‘Banksy’ war art is actually by French brasserie owner

The artwork is located on a wall in Arromanches-les-Bains, and has a message of peace

A piece of street art found near the D-Day beaches in Normandy - which had been rumoured to be a Banksy - has been revealed as the work of a local brasserie owner.

The street art in the commune of Arromanches-les-Bains (Calvados, Normandy) shows two young girls writing “Please No More War / Love” on a wall in red paint.

It came to wider attention in recent weeks, as the region has commemorated the 75th anniversary of the D-Day Landings.

Observers were quick to point out that the work looked similar to that of anonymous-yet-celebrated British political street artist Banksy - whose pieces often feature children, and political, pacifist messages.

Yet, further searching has revealed the piece to be the work of local brasserie owner, Vincent Brillant, and his artist friend Guillaume Debout (aka “Hum Bub Hub”). The work shows his two young girls - aged four and eight - and was created to spread a message of peace.
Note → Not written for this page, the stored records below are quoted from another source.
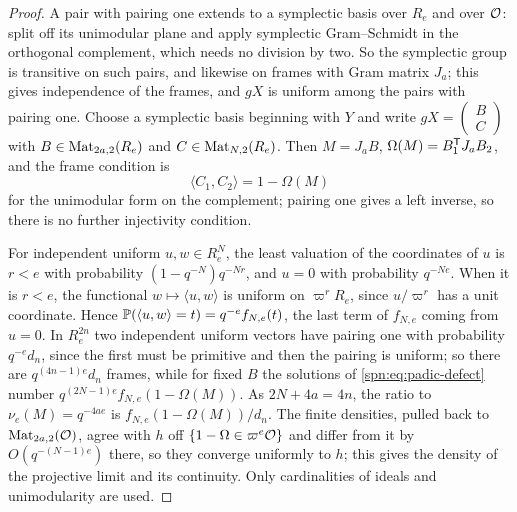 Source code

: \begin{proof}
A pair with pairing one extends to a symplectic basis over $R_e$ and over $\mathcal{O}$: split off its
unimodular plane and apply symplectic Gram--Schmidt in the orthogonal complement, which needs no
division by two. So the symplectic group is transitive on such pairs, and likewise on frames with
Gram matrix $J_a$; this gives independence of the frames, and $gX$ is uniform among the pairs
with pairing one. Choose a symplectic basis beginning with $Y$ and write
$gX=\left(\begin{smallmatrix}B\\C\end{smallmatrix}\right)$ with $B\in\operatorname{Mat}_{2a,2}(R_e)$ and
$C\in\operatorname{Mat}_{N,2}(R_e)$. Then $M=J_aB$, $\Omega(M)=B_1^{\mathsf{T}}J_aB_2$, and the frame condition
is
\begin{equation}\label{spn:eq:padic-defect}
 \langle C_1,C_2\rangle=1-\Omega(M)
\end{equation}
for the unimodular form on the complement; pairing one gives a left inverse, so there is no
further injectivity condition.

For independent uniform $u,w\in R_e^N$, the least valuation of the coordinates of $u$ is $r<e$
with probability $(1-q^{-N})q^{-Nr}$, and $u=0$ with probability $q^{-Ne}$. When it is $r<e$,
the functional $w\mapsto\langle u,w\rangle$ is uniform on $\varpi^rR_e$, since $u/\varpi^r$ has a
unit coordinate. Hence $\mathbb{P}(\langle u,w\rangle=t)=q^{-e}f_{N,e}(t)$, the last term of
$f_{N,e}$ coming from $u=0$. In $R_e^{2n}$ two independent uniform vectors have pairing one with
probability $q^{-e}d_n$, since the first must be primitive and then the pairing is uniform; so
there are $q^{(4n-1)e}d_n$ frames, while for fixed $B$ the solutions of
\eqref{spn:eq:padic-defect} number $q^{(2N-1)e}f_{N,e}(1-\Omega(M))$. As $2N+4a=4n$, the ratio
to $\nu_e(M)=q^{-4ae}$ is $f_{N,e}(1-\Omega(M))/d_n$. The finite densities, pulled back to
$\operatorname{Mat}_{2a,2}(\mathcal{O})$, agree with $h$ off $\{1-\Omega\in\varpi^e\mathcal{O}\}$ and differ from it by
$O(q^{-(N-1)e})$ there, so they converge uniformly to $h$; this gives the density of the
projective limit and its continuity. Only cardinalities of ideals and unimodularity are used.


\end{proof}
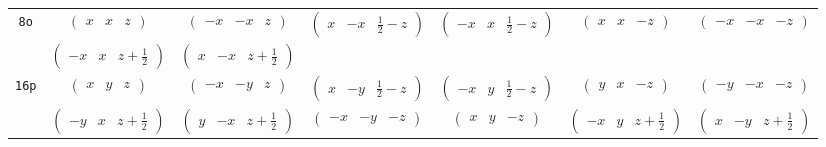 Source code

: \documentclass[fleqn,9pt,landscape]{jsarticle}
\begin{document}
\begin{center}
\begin{longtable}{ccccccc}
{\tt 8o} & $ \begin{pmatrix} x & x & z \end{pmatrix} $ & $ \begin{pmatrix} - x & - x & z \end{pmatrix} $ & $ \begin{pmatrix} x & - x & \frac{1}{2} - z \end{pmatrix} $ & $ \begin{pmatrix} - x & x & \frac{1}{2} - z \end{pmatrix} $ & $ \begin{pmatrix} x & x & - z \end{pmatrix} $ & $ \begin{pmatrix} - x & - x & - z \end{pmatrix} $ \\
& $ \begin{pmatrix} - x & x & z + \frac{1}{2} \end{pmatrix} $ & $ \begin{pmatrix} x & - x & z + \frac{1}{2} \end{pmatrix} $ & $  $ & $  $ & $  $ & $  $ \\ \hline
{\tt 16p} & $ \begin{pmatrix} x & y & z \end{pmatrix} $ & $ \begin{pmatrix} - x & - y & z \end{pmatrix} $ & $ \begin{pmatrix} x & - y & \frac{1}{2} - z \end{pmatrix} $ & $ \begin{pmatrix} - x & y & \frac{1}{2} - z \end{pmatrix} $ & $ \begin{pmatrix} y & x & - z \end{pmatrix} $ & $ \begin{pmatrix} - y & - x & - z \end{pmatrix} $ \\
& $ \begin{pmatrix} - y & x & z + \frac{1}{2} \end{pmatrix} $ & $ \begin{pmatrix} y & - x & z + \frac{1}{2} \end{pmatrix} $ & $ \begin{pmatrix} - x & - y & - z \end{pmatrix} $ & $ \begin{pmatrix} x & y & - z \end{pmatrix} $ & $ \begin{pmatrix} - x & y & z + \frac{1}{2} \end{pmatrix} $ & $ \begin{pmatrix} x & - y & z + \frac{1}{2} \end{pmatrix} $ \\

\end{longtable}
\end{center}
\end{document}
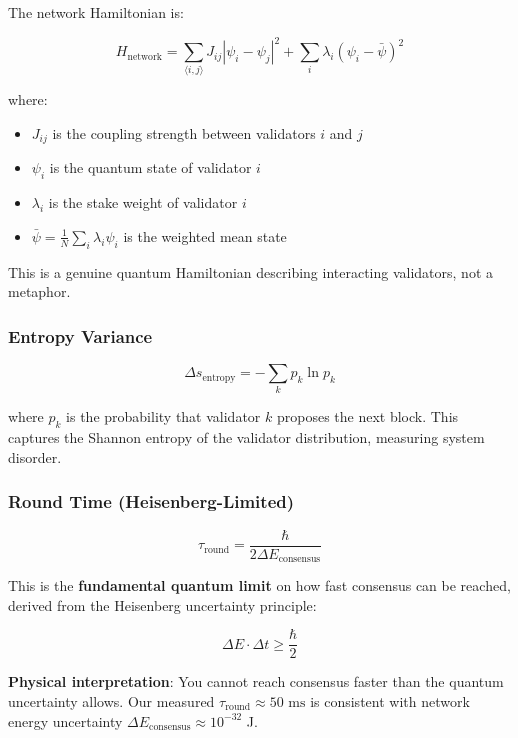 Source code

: \documentclass[11pt,a4paper,twoside]{article}
\begin{document}
The network Hamiltonian is:

\begin{equation}
H_{\text{network}} = \sum_{\langle i,j \rangle} J_{ij}|\psi_i - \psi_j|^2 + \sum_i \lambda_i(\psi_i - \bar{\psi})^2
\end{equation}

where:
\begin{itemize}
    \item $J_{ij}$ is the coupling strength between validators $i$ and $j$
    \item $\psi_i$ is the quantum state of validator $i$
    \item $\lambda_i$ is the stake weight of validator $i$
    \item $\bar{\psi} = \frac{1}{N}\sum_i \lambda_i \psi_i$ is the weighted mean state
\end{itemize}

This is a genuine quantum Hamiltonian describing interacting validators, not a metaphor.

\subsubsection{Entropy Variance}

\begin{equation}
\Delta s_{\text{entropy}} = -\sum_k p_k \ln p_k
\end{equation}

where $p_k$ is the probability that validator $k$ proposes the next block. This captures the Shannon entropy of the validator distribution, measuring system disorder.

\subsubsection{Round Time (Heisenberg-Limited)}

\begin{equation}
\tau_{\text{round}} = \frac{\hbar}{2\Delta E_{\text{consensus}}}
\end{equation}

This is the \textbf{fundamental quantum limit} on how fast consensus can be reached, derived from the Heisenberg uncertainty principle:

\begin{equation}
\Delta E \cdot \Delta t \geq \frac{\hbar}{2}
\end{equation}

\textbf{Physical interpretation}: You cannot reach consensus faster than the quantum uncertainty allows. Our measured $\tau_{\text{round}} \approx 50\text{ ms}$ is consistent with network energy uncertainty $\Delta E_{\text{consensus}} \approx 10^{-32}$ J.
\end{document}
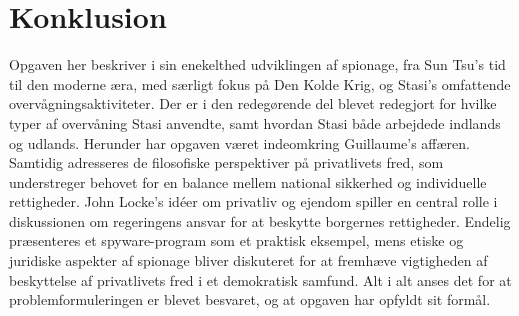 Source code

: \newpage
\section{Konklusion}
Opgaven her beskriver i sin enekelthed udviklingen af spionage, fra Sun Tsu's tid til den moderne æra, med særligt fokus på Den Kolde Krig, og Stasi's omfattende overvågningsaktiviteter. Der er i den redegørende del blevet redegjort for hvilke typer af overvåning Stasi anvendte, samt hvordan Stasi både arbejdede indlands og udlands. Herunder har opgaven været indeomkring Guillaume's affæren. Samtidig adresseres de filosofiske perspektiver på privatlivets fred, som understreger behovet for en balance mellem national sikkerhed og individuelle rettigheder. John Locke's idéer om privatliv og ejendom spiller en central rolle i diskussionen om regeringens ansvar for at beskytte borgernes rettigheder. Endelig præsenteres et spyware-program som et praktisk eksempel, mens etiske og juridiske aspekter af spionage bliver diskuteret for at fremhæve vigtigheden af beskyttelse af privatlivets fred i et demokratisk samfund. Alt i alt anses det for at problemformuleringen er blevet besvaret, og at opgaven har opfyldt sit formål. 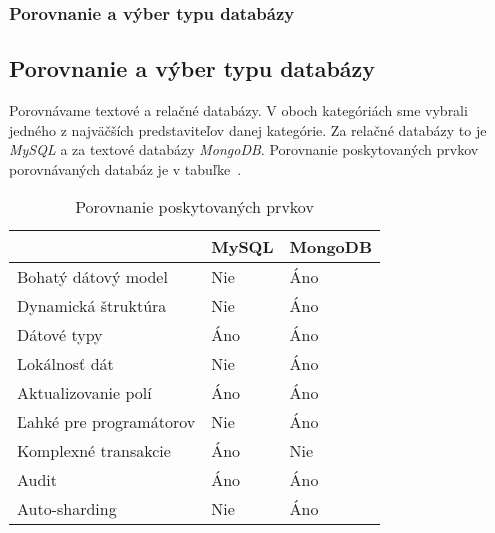 %
%
{
	\subsubsection{Porovnanie a výber typu databázy}
}
{
	\subsection{Porovnanie a výber typu databázy}
}
\label{subsubsection:compare_dbs}

Porovnávame textové a relačné databázy. V oboch kategóriách sme vybrali jedného z najväčších predstaviteľov danej kategórie. Za relačné databázy to je \textit{MySQL} a za textové databázy \textit{MongoDB}. Porovnanie poskytovaných prvkov porovnávaných databáz je v tabuľke~. 

\begin{table}[H]
	\centering
	\caption{Porovnanie poskytovaných prvkov}
	\label{table:features_of_mongodb}
	\begin{tabular}{|l|l|l|}
		\hline
		& \textbf{MySQL} & \textbf{MongoDB} \\ \hline
		Bohatý dátový model & Nie & Áno \\ \hline
		Dynamická štruktúra & Nie & Áno \\ \hline
		Dátové typy & Áno & Áno \\ \hline
		Lokálnosť dát & Nie & Áno \\ \hline
		Aktualizovanie polí & Áno & Áno \\ \hline
		Ľahké pre programátorov & Nie & Áno \\ \hline
		Komplexné transakcie & Áno & Nie \\ \hline
		Audit & Áno & Áno \\ \hline
		Auto-sharding & Nie & Áno \\ \hline
	\end{tabular}
\end{table}

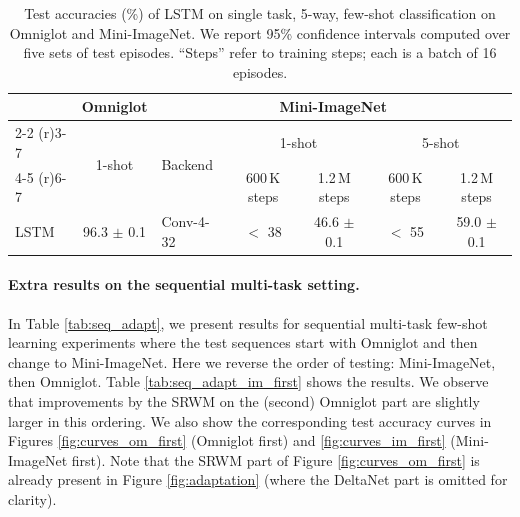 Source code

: \documentclass[nohyperref]{article}
\theoremstyle{plain}
\theoremstyle{definition}
\theoremstyle{remark}
\begin{document}
\begin{table}[h]
\caption{Test accuracies (\%) of LSTM on single task, 5-way, few-shot classification on Omniglot and Mini-ImageNet.
We report 95\% confidence intervals computed over five sets of test episodes.
``Steps'' refer to training steps; each is a batch of 16 episodes.
}
\label{tab:few_shot_lstm}
\vskip 0.15in
\begin{center}
\begin{tabular}{lclcccc}
\toprule
       &   Omniglot  & \multicolumn{5}{c}{Mini-ImageNet} \\ \cmidrule(r){2-2} \cmidrule(r){3-7} 
        & \multirow{2}{*}{1-shot} & \multirow{ 2}{*}{Backend} & \multicolumn{2}{c}{1-shot} & \multicolumn{2}{c}{5-shot}  \\ \cmidrule(r){4-5} \cmidrule(r){6-7}
   &  &  & 600\,K steps & 1.2\,M steps  & 600\,K steps & 1.2\,M steps \\ \midrule
LSTM   &   96.3  $\pm$ 0.1  & Conv-4-32 & $<$ 38 & 46.6 $\pm$ 0.1 & $<$ 55 & 59.0 $\pm$ 0.1 \\
\bottomrule
\end{tabular}
\end{center}
\vskip -0.1in
\end{table}

\paragraph{Extra results on the sequential multi-task setting.}

In Table \ref{tab:seq_adapt}, we present results for sequential multi-task few-shot learning experiments where the test sequences start with Omniglot and then change to Mini-ImageNet.
Here we reverse the order of testing: Mini-ImageNet, then Omniglot.
Table \ref{tab:seq_adapt_im_first} shows the results.
We observe that improvements by the SRWM on the (second) Omniglot part are slightly larger in this ordering.
We also show the corresponding test accuracy curves in
Figures \ref{fig:curves_om_first} (Omniglot first) and \ref{fig:curves_im_first} (Mini-ImageNet first).
Note that the SRWM part of Figure \ref{fig:curves_om_first}
is already present in Figure \ref{fig:adaptation} (where the DeltaNet part is omitted for clarity).
\end{document}
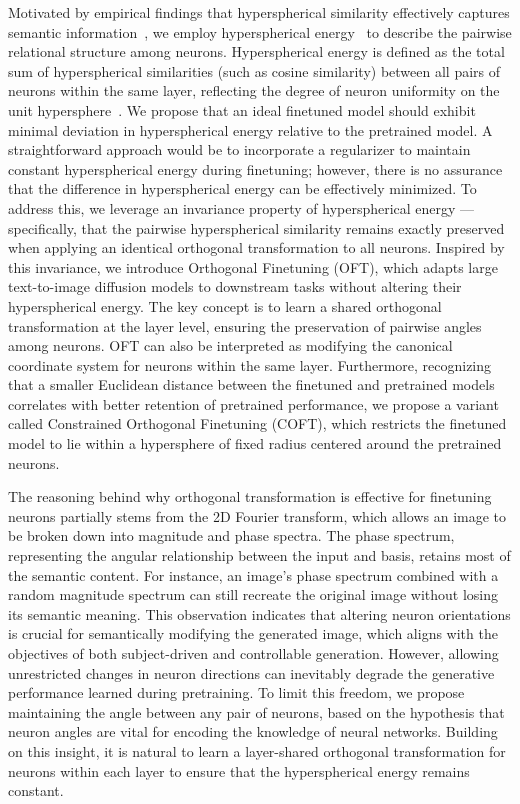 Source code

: Motivated by empirical findings that hyperspherical similarity effectively captures semantic information~\cite{liu2017deep,liu2018decoupled,chen2020angular}, we employ hyperspherical energy~\cite{liu2018learning} to describe the pairwise relational structure among neurons. Hyperspherical energy is defined as the total sum of hyperspherical similarities (such as cosine similarity) between all pairs of neurons within the same layer, reflecting the degree of neuron uniformity on the unit hypersphere~\cite{liu2021learning}. We propose that an ideal finetuned model should exhibit minimal deviation in hyperspherical energy relative to the pretrained model. A straightforward approach would be to incorporate a regularizer to maintain constant hyperspherical energy during finetuning; however, there is no assurance that the difference in hyperspherical energy can be effectively minimized. To address this, we leverage an invariance property of hyperspherical energy — specifically, that the pairwise hyperspherical similarity remains exactly preserved when applying an identical orthogonal transformation to all neurons. Inspired by this invariance, we introduce Orthogonal Finetuning (OFT), which adapts large text-to-image diffusion models to downstream tasks without altering their hyperspherical energy. The key concept is to learn a shared orthogonal transformation at the layer level, ensuring the preservation of pairwise angles among neurons. OFT can also be interpreted as modifying the canonical coordinate system for neurons within the same layer. Furthermore, recognizing that a smaller Euclidean distance between the finetuned and pretrained models correlates with better retention of pretrained performance, we propose a variant called Constrained Orthogonal Finetuning (COFT), which restricts the finetuned model to lie within a hypersphere of fixed radius centered around the pretrained neurons.

The reasoning behind why orthogonal transformation is effective for finetuning neurons partially stems from the 2D Fourier transform, which allows an image to be broken down into magnitude and phase spectra. The phase spectrum, representing the angular relationship between the input and basis, retains most of the semantic content. For instance, an image’s phase spectrum combined with a random magnitude spectrum can still recreate the original image without losing its semantic meaning. This observation indicates that altering neuron orientations is crucial for semantically modifying the generated image, which aligns with the objectives of both subject-driven and controllable generation. However, allowing unrestricted changes in neuron directions can inevitably degrade the generative performance learned during pretraining. To limit this freedom, we propose maintaining the angle between any pair of neurons, based on the hypothesis that neuron angles are vital for encoding the knowledge of neural networks. Building on this insight, it is natural to learn a layer-shared orthogonal transformation for neurons within each layer to ensure that the hyperspherical energy remains constant.

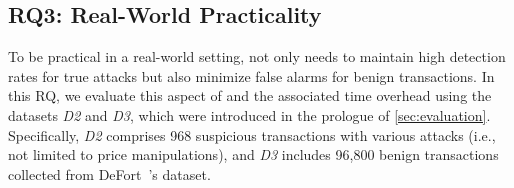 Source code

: 
\subsection{RQ3: Real-World Practicality}
\label{sec:RQ3}


To be practical in a real-world setting, \name not only needs to maintain high detection rates for true attacks but also minimize false alarms for benign transactions.
In this RQ, we evaluate this aspect of \name and the associated time overhead using the datasets \textit{D2} and \textit{D3}, which were introduced in the prologue of \mysec\ref{sec:evaluation}.
Specifically, \textit{D2} comprises 968 suspicious transactions with various attacks (i.e., not limited to price manipulations), and \textit{D3} includes 96,800 benign transactions collected from DeFort~\cite{DeFort24}'s dataset. %

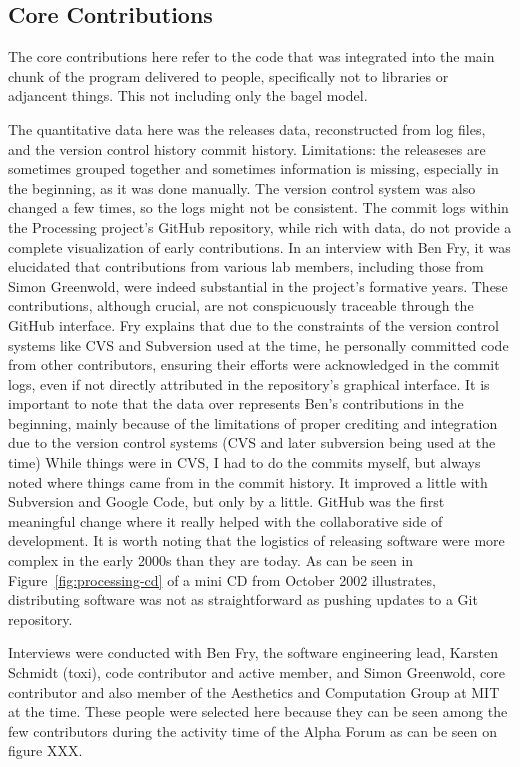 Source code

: \subsection{Core Contributions}
The core contributions here refer to the code that was integrated into the main chunk of the program delivered to people, specifically not to libraries or adjancent things. This not including only the bagel model.

The quantitative data here was the releases data, reconstructed from log files, and the version control history commit history. Limitations: the releaseses are sometimes grouped together and sometimes information is missing, especially in the beginning, as it was done manually. The version control system was also changed a few times, so the logs might not be consistent. 
The commit logs within the Processing project's GitHub repository, while rich with data, do not provide a complete visualization of early contributions. In an interview with Ben Fry, it was elucidated that contributions from various lab members, including those from Simon Greenwold, were indeed substantial in the project's formative years. These contributions, although crucial, are not conspicuously traceable through the GitHub interface. Fry explains that due to the constraints of the version control systems like CVS and Subversion used at the time, he personally committed code from other contributors, ensuring their efforts were acknowledged in the commit logs, even if not directly attributed in the repository's graphical interface.
It is important to note that the data over represents Ben's contributions in the beginning, mainly because of the limitations of proper crediting and integration due to the version control systems (CVS and later subversion being used at the time)
While things were in CVS, I had to do the commits myself, but always noted where things came from in the commit history. It improved a little with Subversion and Google Code, but only by a little. GitHub was the first meaningful change where it really helped with the collaborative side of development. 
It is worth noting that the logistics of releasing software were more complex in the early 2000s than they are today. As can be seen in Figure~\ref{fig:processing-cd} of a mini CD from October 2002 illustrates, distributing software was not as straightforward as pushing updates to a Git repository.

Interviews were conducted with Ben Fry, the software engineering lead, Karsten Schmidt (toxi), code contributor and active member, and Simon Greenwold, core contributor and also member of the Aesthetics and Computation Group at MIT at the time. These people were selected here because they can be seen among the few contributors during the activity time of the Alpha Forum as can be seen on figure XXX.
Speaking to news source France3, Mr Brillant refuted comparisons with Banksy. He said: “That is just untrue. [Banksy] is artistically extraordinary."

He said: “Where Banksy is strong, is that there is always a message. A sharp message, that is never vulgar, and always controversial.”

The artwork was actually created in 2014, to mark the 70th anniversary of D-Day, and was inspired by conversations between Mr Brillant and British war veterans - many of whom had come to have a drink in the brasserie during the anniversary period.

Mr Brillant explained that the art had been printed onto aluminium sheets, due to a “lack of time”, and had only been intended to last a short while.

He said: “I thought that it would last two weeks at the most [but] the message ‘no more war’ is still relevant.”

His wife, Elodie Brillant, said: “It is unbelievable to see the number of people from all over the world who have come to take their photo in front of the wall."